In life cycle assessment (LCA), literature suggests accounting for land as a resource either by what it delivers (e.g., biomass content) or the time and space needed to produce biomass (land occupation), in order to avoid double-counting. This paper proposes and implements a new framework to calculate exergy-based spatial explicit characterization factors (CF) for land as a resource, which deals with both biomass and area occupied on the global scale.

Methods

We created a schematic overview of the Earth, dividing it into two systems (human-made and natural), making it possible to account for what is actually extracted from nature, i.e., the biomass content was set as the elementary flow to be accounted at natural systems and the land occupation (through the potential natural net primary production) was set as the elementary flow at human-made systems.
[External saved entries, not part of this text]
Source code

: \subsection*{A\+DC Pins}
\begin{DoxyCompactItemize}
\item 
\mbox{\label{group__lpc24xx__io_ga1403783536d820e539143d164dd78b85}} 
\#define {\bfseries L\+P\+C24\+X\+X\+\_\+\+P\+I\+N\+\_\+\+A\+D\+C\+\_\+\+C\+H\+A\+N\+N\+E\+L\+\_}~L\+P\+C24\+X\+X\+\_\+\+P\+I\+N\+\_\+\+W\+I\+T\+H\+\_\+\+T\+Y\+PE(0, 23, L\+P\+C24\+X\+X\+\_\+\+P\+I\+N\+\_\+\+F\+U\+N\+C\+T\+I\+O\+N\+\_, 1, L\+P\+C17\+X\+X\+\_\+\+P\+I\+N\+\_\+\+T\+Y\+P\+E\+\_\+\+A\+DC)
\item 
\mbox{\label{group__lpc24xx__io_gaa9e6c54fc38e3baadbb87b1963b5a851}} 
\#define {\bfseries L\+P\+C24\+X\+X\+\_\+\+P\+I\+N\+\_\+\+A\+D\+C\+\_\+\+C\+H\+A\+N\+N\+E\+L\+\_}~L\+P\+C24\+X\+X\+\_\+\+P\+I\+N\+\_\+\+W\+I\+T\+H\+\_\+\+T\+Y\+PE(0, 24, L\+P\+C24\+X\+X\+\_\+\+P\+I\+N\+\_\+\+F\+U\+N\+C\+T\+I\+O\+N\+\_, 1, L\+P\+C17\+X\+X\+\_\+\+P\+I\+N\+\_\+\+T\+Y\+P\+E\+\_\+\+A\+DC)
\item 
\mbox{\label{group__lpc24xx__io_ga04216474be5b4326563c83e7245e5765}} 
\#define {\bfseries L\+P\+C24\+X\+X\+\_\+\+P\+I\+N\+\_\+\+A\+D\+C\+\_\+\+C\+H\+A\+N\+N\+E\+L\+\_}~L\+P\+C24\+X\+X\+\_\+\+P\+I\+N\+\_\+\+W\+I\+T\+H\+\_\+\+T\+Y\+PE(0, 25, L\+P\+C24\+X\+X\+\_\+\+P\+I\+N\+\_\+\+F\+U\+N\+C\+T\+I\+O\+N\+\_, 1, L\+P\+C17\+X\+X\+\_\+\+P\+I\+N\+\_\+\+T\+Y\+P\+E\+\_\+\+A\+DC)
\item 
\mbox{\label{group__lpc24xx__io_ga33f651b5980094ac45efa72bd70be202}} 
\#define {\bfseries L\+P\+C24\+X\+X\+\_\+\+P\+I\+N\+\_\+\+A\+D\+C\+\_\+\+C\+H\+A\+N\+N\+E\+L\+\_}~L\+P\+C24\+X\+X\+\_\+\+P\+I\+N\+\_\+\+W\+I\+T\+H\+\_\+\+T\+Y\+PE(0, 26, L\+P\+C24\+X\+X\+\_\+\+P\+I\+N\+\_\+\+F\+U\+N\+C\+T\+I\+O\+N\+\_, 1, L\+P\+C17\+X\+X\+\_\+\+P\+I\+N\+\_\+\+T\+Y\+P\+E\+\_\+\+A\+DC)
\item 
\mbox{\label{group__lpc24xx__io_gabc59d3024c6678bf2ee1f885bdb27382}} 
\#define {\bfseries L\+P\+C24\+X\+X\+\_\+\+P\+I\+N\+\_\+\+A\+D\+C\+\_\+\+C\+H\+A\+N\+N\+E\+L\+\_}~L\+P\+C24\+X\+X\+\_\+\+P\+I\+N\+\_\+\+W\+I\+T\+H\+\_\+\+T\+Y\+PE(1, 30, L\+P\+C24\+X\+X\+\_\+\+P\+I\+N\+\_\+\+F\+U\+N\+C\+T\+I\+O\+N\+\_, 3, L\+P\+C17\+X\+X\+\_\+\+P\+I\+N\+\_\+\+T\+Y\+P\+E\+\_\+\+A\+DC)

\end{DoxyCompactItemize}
Through exergy, we were able to create CF for land resources for these two different systems. The relevancy of the new CF was tested for a number of biobased products.

Results and discussion

Site-generic CF were created for land as a resource for natural systems providing goods to humans, and site-generic and site-dependent CF (at grid, region, country, and continent level) were created for land as a resource within human-made systems. This framework differed from other methods in the sense of accounting for both land occupation and biomass content but without double-counting. It is set operationally for LCA and able to account for land resources with more completeness, allowing spatial differentiation. When site-dependent CF were considered for land resources, the overall resource consumption of certain products increased up to 77 % in comparison with site-generic CF-based data.

Conclusions

This paper clearly distinguished the origin of the resource (natural or human-made systems), allowing consistent accounting for land as a resource. Site-dependent CF for human-made systems allowed spatial differentiation, which was not considered in other resource accounting life cycle impact assessment methods.